#### WORK REQUEST:
Lines with the word "leeftijd": copy all of them from the entries below.

Stored data

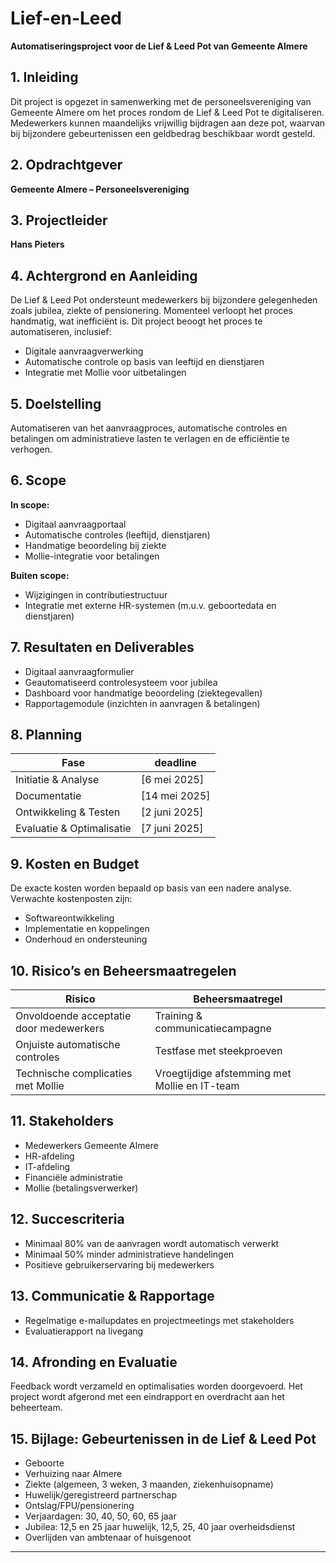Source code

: # Lief-en-Leed

**Automatiseringsproject voor de Lief & Leed Pot van Gemeente Almere**

## 1. Inleiding

Dit project is opgezet in samenwerking met de personeelsvereniging van Gemeente Almere om het proces rondom de Lief & Leed Pot te digitaliseren. Medewerkers kunnen maandelijks vrijwillig bijdragen aan deze pot, waarvan bij bijzondere gebeurtenissen een geldbedrag beschikbaar wordt gesteld.

## 2. Opdrachtgever

**Gemeente Almere – Personeelsvereniging**

## 3. Projectleider

**Hans Pieters**

## 4. Achtergrond en Aanleiding

De Lief & Leed Pot ondersteunt medewerkers bij bijzondere gelegenheden zoals jubilea, ziekte of pensionering. Momenteel verloopt het proces handmatig, wat inefficiënt is. Dit project beoogt het proces te automatiseren, inclusief:

- Digitale aanvraagverwerking
- Automatische controle op basis van leeftijd en dienstjaren
- Integratie met Mollie voor uitbetalingen

## 5. Doelstelling

Automatiseren van het aanvraagproces, automatische controles en betalingen om administratieve lasten te verlagen en de efficiëntie te verhogen.

## 6. Scope

**In scope:**

- Digitaal aanvraagportaal
- Automatische controles (leeftijd, dienstjaren)
- Handmatige beoordeling bij ziekte
- Mollie-integratie voor betalingen

**Buiten scope:**

- Wijzigingen in contributiestructuur
- Integratie met externe HR-systemen (m.u.v. geboortedata en dienstjaren)

## 7. Resultaten en Deliverables

- Digitaal aanvraagformulier
- Geautomatiseerd controlesysteem voor jubilea
- Dashboard voor handmatige beoordeling (ziektegevallen)
- Rapportagemodule (inzichten in aanvragen & betalingen)

## 8. Planning

| Fase                         | deadline     |
|-----------------------------|---------------|
| Initiatie & Analyse         | [6 mei 2025]  |
| Documentatie                | [14 mei 2025] |
| Ontwikkeling & Testen       | [2 juni 2025] |            |
| Evaluatie & Optimalisatie   | [7 juni 2025] |

## 9. Kosten en Budget

De exacte kosten worden bepaald op basis van een nadere analyse. Verwachte kostenposten zijn:

- Softwareontwikkeling
- Implementatie en koppelingen
- Onderhoud en ondersteuning

## 10. Risico’s en Beheersmaatregelen

| Risico                                 | Beheersmaatregel                                     |
|----------------------------------------|------------------------------------------------------|
| Onvoldoende acceptatie door medewerkers| Training & communicatiecampagne                      |
| Onjuiste automatische controles        | Testfase met steekproeven                            |
| Technische complicaties met Mollie     | Vroegtijdige afstemming met Mollie en IT-team        |

## 11. Stakeholders

- Medewerkers Gemeente Almere  
- HR-afdeling  
- IT-afdeling  
- Financiële administratie  
- Mollie (betalingsverwerker)

## 12. Succescriteria

- Minimaal 80% van de aanvragen wordt automatisch verwerkt  
- Minimaal 50% minder administratieve handelingen  
- Positieve gebruikerservaring bij medewerkers

## 13. Communicatie & Rapportage

- Regelmatige e-mailupdates en projectmeetings met stakeholders  
- Evaluatierapport na livegang

## 14. Afronding en Evaluatie

Feedback wordt verzameld en optimalisaties worden doorgevoerd. Het project wordt afgerond met een eindrapport en overdracht aan het beheerteam.

## 15. Bijlage: Gebeurtenissen in de Lief & Leed Pot

- Geboorte  
- Verhuizing naar Almere  
- Ziekte (algemeen, 3 weken, 3 maanden, ziekenhuisopname)  
- Huwelijk/geregistreerd partnerschap  
- Ontslag/FPU/pensionering  
- Verjaardagen: 30, 40, 50, 60, 65 jaar  
- Jubilea: 12,5 en 25 jaar huwelijk, 12,5, 25, 40 jaar overheidsdienst  
- Overlijden van ambtenaar of huisgenoot  

---



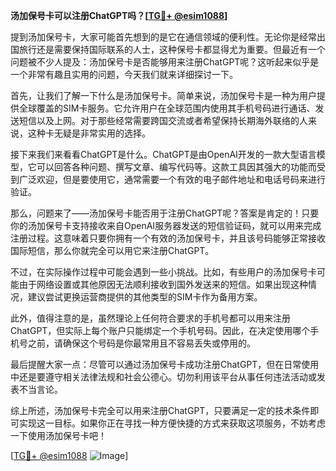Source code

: **汤加保号卡可以注册ChatGPT吗？[[TG💪+ @esim1088](https://t.me/s/esim1088)]**

提到汤加保号卡，大家可能首先想到的是它在通信领域的便利性。无论你是经常出国旅行还是需要保持国际联系的人士，这种保号卡都显得尤为重要。但最近有一个问题被不少人提及：汤加保号卡是否能够用来注册ChatGPT呢？这听起来似乎是一个非常有趣且实用的问题，今天我们就来详细探讨一下。

首先，让我们了解一下什么是汤加保号卡。简单来说，汤加保号卡是一种为用户提供全球覆盖的SIM卡服务。它允许用户在全球范围内使用其手机号码进行通话、发送短信以及上网。对于那些经常需要跨国交流或者希望保持长期海外联络的人来说，这种卡无疑是非常实用的选择。

接下来我们来看看ChatGPT是什么。ChatGPT是由OpenAI开发的一款大型语言模型，它可以回答各种问题、撰写文章、编写代码等。这款工具因其强大的功能而受到广泛欢迎，但是要使用它，通常需要一个有效的电子邮件地址和电话号码来进行验证。

那么，问题来了——汤加保号卡能否用于注册ChatGPT呢？答案是肯定的！只要你的汤加保号卡支持接收来自OpenAI服务器发送的短信验证码，就可以用来完成注册过程。这意味着只要你拥有一个有效的汤加保号卡，并且该号码能够正常接收国际短信，那么你就完全可以用它来注册ChatGPT。

不过，在实际操作过程中可能会遇到一些小挑战。比如，有些用户的汤加保号卡可能由于网络设置或其他原因无法顺利接收到国外发送来的短信。如果出现这种情况，建议尝试更换运营商提供的其他类型的SIM卡作为备用方案。

此外，值得注意的是，虽然理论上任何符合要求的手机号都可以用来注册ChatGPT，但实际上每个账户只能绑定一个手机号码。因此，在决定使用哪个手机号之前，请确保这个号码是你最常用且不容易丢失或停用的。

最后提醒大家一点：尽管可以通过汤加保号卡成功注册ChatGPT，但在日常使用中还是要遵守相关法律法规和社会公德心。切勿利用该平台从事任何违法活动或发表不当言论。

综上所述，汤加保号卡完全可以用来注册ChatGPT，只要满足一定的技术条件即可实现这一目标。如果你正在寻找一种方便快捷的方式来获取这项服务，不妨考虑一下使用汤加保号卡吧！

[[TG💪+ @esim1088](https://t.me/s/esim1088) ![Image](https://i.postimg.cc/4NQfJmqS/Snipaste-2025-05-13-00-14-12.png)]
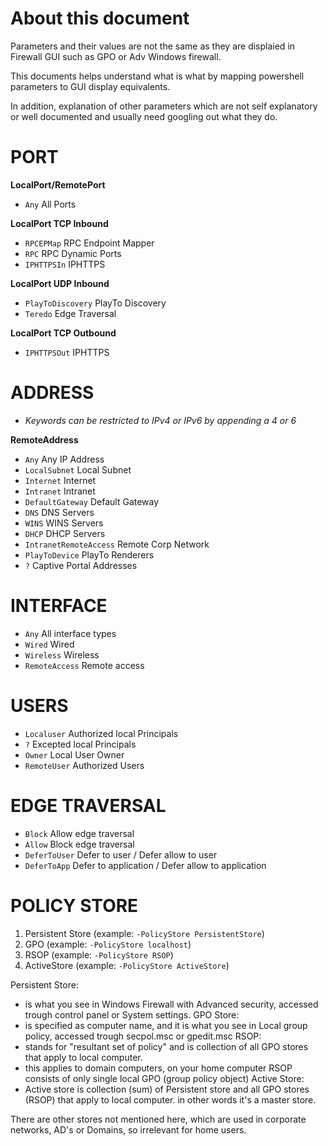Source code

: 
# About this document
Parameters and their values are not the same as they are displaied in Firewall GUI such as GPO or Adv Windows firewall.

This documents helps understand what is what by mapping powershell parameters to GUI display equivalents.

In addition, explanation of other parameters which are not self explanatory or well documented and usually need googling out what they do.

# PORT
**LocalPort/RemotePort**
- `Any` All Ports

**LocalPort TCP Inbound**

- `RPCEPMap` RPC Endpoint Mapper
- `RPC` RPC Dynamic Ports
- `IPHTTPSIn` IPHTTPS

**LocalPort UDP Inbound**

- `PlayToDiscovery` PlayTo Discovery
- `Teredo` Edge Traversal

**LocalPort TCP Outbound**

- `IPHTTPSOut` IPHTTPS

# ADDRESS
- *Keywords can be restricted to IPv4 or IPv6 by appending a 4 or 6*

**RemoteAddress**
- `Any` Any IP Address
- `LocalSubnet` Local Subnet
- `Internet` Internet
- `Intranet` Intranet
- `DefaultGateway` Default Gateway
- `DNS` DNS Servers
- `WINS` WINS Servers
- `DHCP` DHCP Servers
- `IntranetRemoteAccess` Remote Corp Network
- `PlayToDevice` PlayTo Renderers
- `?` Captive Portal Addresses

# INTERFACE
- `Any` All interface types
- `Wired` Wired
- `Wireless` Wireless
- `RemoteAccess` Remote access

# USERS
- `Localuser` Authorized local Principals
- `?` Excepted local Principals
- `Owner` Local User Owner
- `RemoteUser` Authorized Users

# EDGE TRAVERSAL
- `Block` Allow edge traversal
- `Allow` Block edge traversal
- `DeferToUser` Defer to user / Defer allow to user
- `DeferToApp` Defer to application / Defer allow to application

# POLICY STORE
1. Persistent Store (example: `-PolicyStore PersistentStore`)
2. GPO              (example: `-PolicyStore localhost`)
3. RSOP             (example: `-PolicyStore RSOP`)
4. ActiveStore      (example: `-PolicyStore ActiveStore`)

Persistent Store:
- is what you see in Windows Firewall with Advanced security, accessed trough control panel or System settings.
GPO Store:
- is specified as computer name, and it is what you see in Local group policy, accessed trough secpol.msc or gpedit.msc
RSOP:
- stands for "resultant set of policy" and is collection of all GPO stores that apply to local computer.
- this applies to domain computers, on your home computer RSOP consists of only single local GPO (group policy object)
Active Store:
- Active store is collection (sum) of Persistent store and all GPO stores (RSOP) that apply to local computer. in other words it's a master store.

There are other stores not mentioned here, which are used in corporate networks, AD's or Domains, so irrelevant for home users.
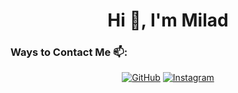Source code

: <h1 align="center">Hi 👋, I'm Milad</h1>

<h3 align="left"> Ways to Contact Me 📫:</h3>

<p align="center">
	<a href="https://github.com/MhmdAminHakimiyan"><img src="https://img.icons8.com/bubbles/50/000000/github.png" alt="GitHub"/></a>
	<a href="https://www.instagram.com/mhmdamin.hak"><img src="https://img.icons8.com/bubbles/50/000000/instagram.png" alt="Instagram"/></a>
</p>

#### EXERCISE ANSWER:
- Automatische controle op basis van leeftijd en dienstjaren
- Automatische controles (leeftijd, dienstjaren)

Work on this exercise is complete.